8On regrette que l’auteur s’autorise, sans vérification, et sur la base de cette histoire tourmentée, les clichés les plus radicaux concernant le bal tango, en les présentant comme des vérités de terrain. Ainsi nous dit-elle : « la pensée argentine est sombre », « le sombre danseur de tango se perçoit […] comme fondamentalement vulnérable », ou encore « la nature du monde a condamné le danseur de tango à la désillusion, à une existence solitaire face à l’impossibilité de l’amour parfait ». Pour avoir dépouillé la littérature existant sur le sujet et avoir enquêté dans le milieu des bals tango des quartiers de Buenos Aires, nous pouvons affirmer que leur dimension festive et leur fonction de divertissement est réelle, et surtout que leur réalité sociologique et ethnologique ne correspond pas à la figure poétique du danseur de tango qui nous est ici assénée.

Virginie Valentin, « L’acte blanc ou le passage impossible. Les paradoxes de la danse classique » (pp. 95-108).

9Le texte décrit tout d’abord l’émergence du modèle de la « fille blanche » (la danseuse classique en tutu immaculé), à travers l’étude de trois ballets romantiques célèbres (La Sylphide, Giselle, et Le Lac des cygnes), et en prenant en compte le statut ambigu de la danseuse dans la société parisienne du xixe siècle, ses apparitions éthérées sur scène, sa figure féminine sensuelle et d’accès facile célébrée par les artistes. Mais le principal intérêt de cet article réside dans l’analyse fine et très argumentée de la propagation du modèle romantique et de son usage pour la construction du genre féminin chez des petites filles de la fin du xxe siècle.

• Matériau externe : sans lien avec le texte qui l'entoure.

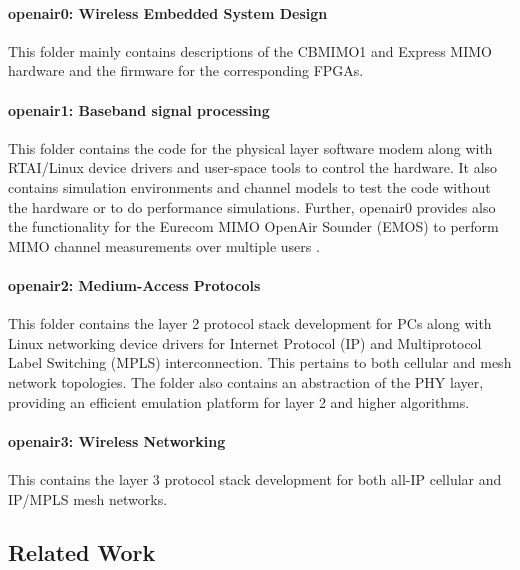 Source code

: \documentclass[a4paper,twocolumn,journal]{IEEEtran}
\begin{document}
\paragraph{openair0: Wireless Embedded System Design}
This folder mainly contains descriptions of the CBMIMO1 and Express MIMO hardware and the firmware for the corresponding FPGAs.  
\paragraph{openair1: Baseband signal processing}
This folder contains the code for the physical layer software modem along with RTAI/Linux device drivers and user-space tools to control the hardware. 
It also contains simulation environments and channel models to test the code without the hardware or to do performance simulations. Further, openair0 provides also the functionality for the Eurecom MIMO OpenAir Sounder (EMOS) to perform MIMO channel measurements over multiple users \cite{kaltenberger09}.
\paragraph{openair2: Medium-Access Protocols}
This folder contains the layer 2 protocol stack development for PCs along with Linux networking device drivers for Internet Protocol (IP) and Multiprotocol Label Switching (MPLS) interconnection.  This pertains to both cellular and mesh network topologies. The folder also contains an abstraction of the PHY layer, providing an efficient emulation platform for layer 2 and higher algorithms. 
\paragraph{openair3: Wireless Networking}
This contains the layer 3 protocol stack development for both all-IP cellular and IP/MPLS mesh networks. 




\subsection{Related Work}
\label{sec:related}
\end{document}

10Les passages les plus stimulants portent sur le façonnage des corps des jeunes filles pour garantir l’homogénéité des « corps de ballets » en termes de forme et d’habitus corporel : la « grâce » et le « maintien », la minceur et l’apprentissage des « pointes » (p. 105). Sur la base de témoignages d’élèves et de mères d’élèves de deux écoles de danse parisiennes, ainsi que de danseuses professionnelles, l’auteur les interprète comme les étapes d’une véritable initiation nécessaire à la construction de l’identité féminine forcément marquée par la valorisation du stéréotype, l’acceptation de la douleur, l’ascétisme, voire l’anorexie. La dernière partie du texte décrit quelques réactions de rupture du processus et de rejet de la contrainte et du modèle corporel chez des adolescentes qui abandonnent la discipline classique pour choisir d’autres formes de danse (hip hop ou jazz), mais l’analyse de la contribution de ces danses à la construction des jeunes identités féminines n’est qu’esquissée.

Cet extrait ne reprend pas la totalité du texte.